I'm considering some other structural changes that have more to do with minor setting details, but which will have an impact (possibly) on the stats. For instance, I'm wondering if I want ghouls to be as weak as they are, or if I want to beef them up a little bit. I also think I want to do some significant changes to the vampire stat.
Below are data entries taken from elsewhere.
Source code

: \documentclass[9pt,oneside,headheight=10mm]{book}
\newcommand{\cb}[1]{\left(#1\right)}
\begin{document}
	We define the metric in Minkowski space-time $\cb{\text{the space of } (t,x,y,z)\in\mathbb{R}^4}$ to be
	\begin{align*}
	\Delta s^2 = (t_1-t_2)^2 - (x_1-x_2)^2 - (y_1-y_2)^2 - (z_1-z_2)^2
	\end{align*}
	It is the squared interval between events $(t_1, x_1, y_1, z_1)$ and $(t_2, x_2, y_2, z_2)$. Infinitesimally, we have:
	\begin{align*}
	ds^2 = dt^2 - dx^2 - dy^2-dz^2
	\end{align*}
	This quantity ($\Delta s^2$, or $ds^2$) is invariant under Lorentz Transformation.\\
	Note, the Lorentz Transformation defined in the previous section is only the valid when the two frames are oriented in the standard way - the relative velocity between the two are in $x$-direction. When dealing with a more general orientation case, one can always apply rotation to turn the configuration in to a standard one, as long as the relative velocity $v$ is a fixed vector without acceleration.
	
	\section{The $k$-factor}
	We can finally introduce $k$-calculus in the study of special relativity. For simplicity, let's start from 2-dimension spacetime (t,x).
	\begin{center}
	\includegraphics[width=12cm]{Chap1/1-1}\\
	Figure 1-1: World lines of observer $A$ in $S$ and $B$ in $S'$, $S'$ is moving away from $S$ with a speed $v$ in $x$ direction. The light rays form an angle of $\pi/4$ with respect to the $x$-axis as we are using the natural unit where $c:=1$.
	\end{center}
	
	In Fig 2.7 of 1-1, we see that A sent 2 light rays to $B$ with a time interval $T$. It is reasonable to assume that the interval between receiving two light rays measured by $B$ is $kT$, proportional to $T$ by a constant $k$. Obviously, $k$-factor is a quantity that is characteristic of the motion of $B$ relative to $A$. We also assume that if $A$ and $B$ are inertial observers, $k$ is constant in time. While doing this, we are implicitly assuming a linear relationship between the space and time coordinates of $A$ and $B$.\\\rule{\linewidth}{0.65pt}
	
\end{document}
Here's my idea. What if vampires are an evolved form of ghoul? The ghoul curse is what causes them to rise as an undead monster, but they rise cursed with madness caused by uncontrollable hunger for human flesh. As they continue to evolve, if they survive this new state of undeath, some of them become so feral that they literally become animalistic; growing more bat-like features and even bat-like wings that they can manifest as a form of shapechaging (this ability is not yet showing in the stats. It does, however, match sources as diverse as the movie Van Helsing and the new Warhammer Flesh-eater Courts Battletome.) Some ghouls, through sheer force of will, claw their way back to a form of lucidity if not actual sanity, at which point they can evolve even further. As they do so, their animalistic features will fade (although they can still shapechange into a hybrid bat form as needed) and they will come to resemble humanity from which they ultimately sprang a little more, although the beast of their hungering madness lurks just below the surface. In this way, they become vampires. Vampires in DH5 will not be the suave vampires of house-wife porn as they've become in soap operas like Anne Rice, the Vampire Diaries TV show or... heaven help us... the Twilight series, though. Just because their feral features can be softened as some of their sentience returns doesn't mean that at best they don't end up still freakish and off-putting.
I'm not 100% sure that I want the Dracula-like weaknesses inherent in them either, though. A weapon that's been blessed, or holy water; I can see that being a weakness to them. Maybe they are sensitive to bright light, but they don't burst into flame in it. Maybe running water and needing to be invited in cause them issues, but not as much as in Dracula, certainly. And although the whole turn undead ability in D&D is heavily based on the concept from Dracula that the vampire couldn't abide the sight of a cross, I seriously doubt that I'll use anything at all like that in my system. And maybe organic weapons (such as made from bone or wood) cause them undue damage; a nod to the whole staking business from the novel.
Garlic makes no difference to them one way or another.